建物内部の空気を、快適かつ衛生的に保つためには、室内全体の空気を効率的に換気するように、空調の吹き出し口や排気口、窓などの取り付け位置に気を配る必要があります。
目に見えない空気の流れや温度分布を把握するために、最近は空調機器から吹き出した空気の動きを
熱流体解析ソフト
でシミュレーションする機会も増えてきました。
ところが、ソフトに入力する空調機のデータをどのように定めるかが、結構、難しいのです。機器メーカーのカタログを見ても、吹き出し口、吸い込み口の位置や風量、温度などがなかなかわかりにくく、専門の技術者でないと入力データを作れないという問題がありました。
そこで、空調機器ごとに解析に必要なデータをひとまとめにして、いろいろな熱流体解析(CFD)ソフトに読み込める「パーツ」にまとめることにより、一般の建築設計者が簡単に熱流体解析によるシミュレーションができるようにしようというプロジェクトが始まりました。
このプロジェクトが行われているのは、空気調和・衛生工学会の換気システム検討小委員会(主査:加藤信介 東大教授)の中に、このほど発足した「BIMワーキンググループ」(主査:柳原隆司 東大特任教授)です。
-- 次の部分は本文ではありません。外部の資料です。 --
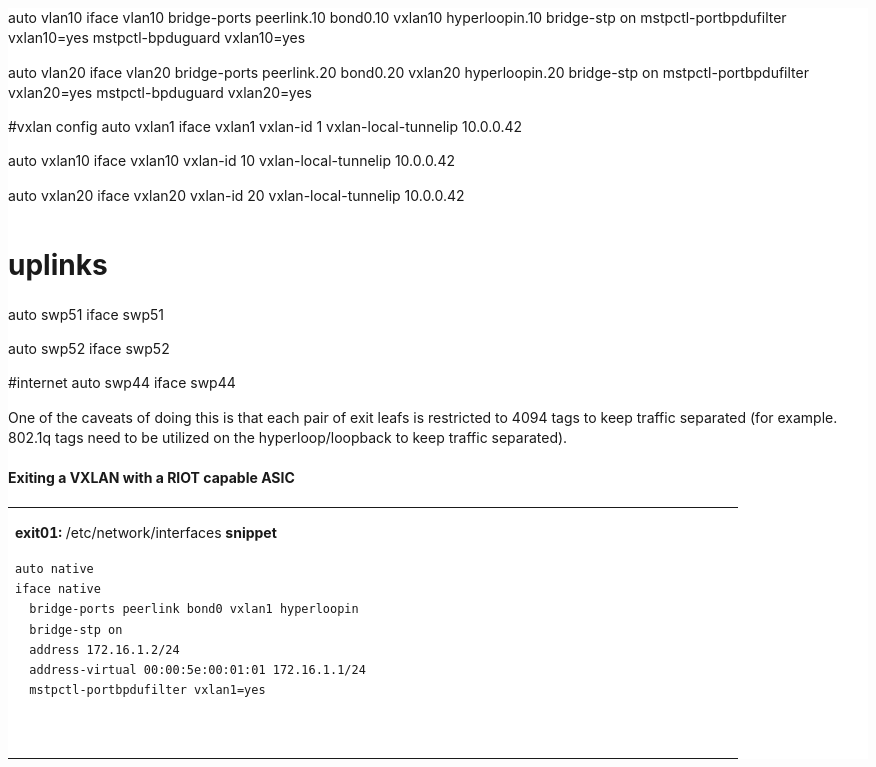 auto vlan10
iface vlan10
  bridge-ports peerlink.10 bond0.10 vxlan10 hyperloopin.10
  bridge-stp on
  mstpctl-portbpdufilter vxlan10=yes
  mstpctl-bpduguard vxlan10=yes      
 
auto vlan20
iface vlan20
  bridge-ports peerlink.20 bond0.20 vxlan20 hyperloopin.20
  bridge-stp on
  mstpctl-portbpdufilter vxlan20=yes
  mstpctl-bpduguard vxlan20=yes
 
#vxlan config
auto vxlan1
iface vxlan1
  vxlan-id 1
  vxlan-local-tunnelip 10.0.0.42
  
auto vxlan10
iface vxlan10
  vxlan-id 10
  vxlan-local-tunnelip 10.0.0.42
    
auto vxlan20
iface vxlan20
  vxlan-id 20
  vxlan-local-tunnelip 10.0.0.42
  
# uplinks
auto swp51
iface swp51
 
auto swp52
iface swp52    
 
#internet
auto swp44
iface swp44</code></pre></td>
</tr>
</tbody>
</table>

One of the caveats of doing this is that each pair of exit leafs is
restricted to 4094 tags to keep traffic separated (for example. 802.1q
tags need to be utilized on the hyperloop/loopback to keep traffic
separated).

#### Exiting a VXLAN with a RIOT capable ASIC</span>

<table>
<colgroup>
<col style="width: 50%" />
<col style="width: 50%" />
</colgroup>
<tbody>
<tr class="odd">
<td><p><strong>exit01:</strong> /etc/network/interfaces <strong>snippet</strong></p>
<pre><code>auto native
iface native
  bridge-ports peerlink bond0 vxlan1 hyperloopin
  bridge-stp on
  address 172.16.1.2/24
  address-virtual 00:00:5e:00:01:01 172.16.1.1/24
  mstpctl-portbpdufilter vxlan1=yes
柳原さんは「一般の設計者がCADで設計作業を行う中で、だれでもCFD解析ができるようにしたい」と抱負を語っていました。
同ワーキンググループでは、今後3年間で空調機器のパーツ化に必要なデータの洗い出しやXMLなどの書式の定義、実証実験などを行い、
ISO化も視野に入れた
ガイドラインを作成することになっています。
このワーキンググループの成果は、ビルディング・インフォメーション・モデリング(BIM)による建物の設計データを使って空調シミュレーションやエネルギー解析を行うときにも、大いに活用されそうです。
同委員会のメンバーであるIAI日本の足達嘉信さんも「空調機器などのパーツ化は、BIMモデルデータの共通フォーマットであるIFC形式を補強するもの」と語っています。また、Revitユーザ会会長でもある伊藤久晴さんは「BIMによるCFDが簡単に行えるようになると、設計者自身が環境問題として室内環境を考えるようになる」と感想を語りました。
意匠設計者の目から見るとなにかと“デザイン上のじゃま者”として扱われがちな空調機器ですが、設計者自身がCFD解析を行い、空気の流れや温度分布を把握することで、空調機器に対する認識が高まり、建物の省エネ性能もさらに向上しそうですね。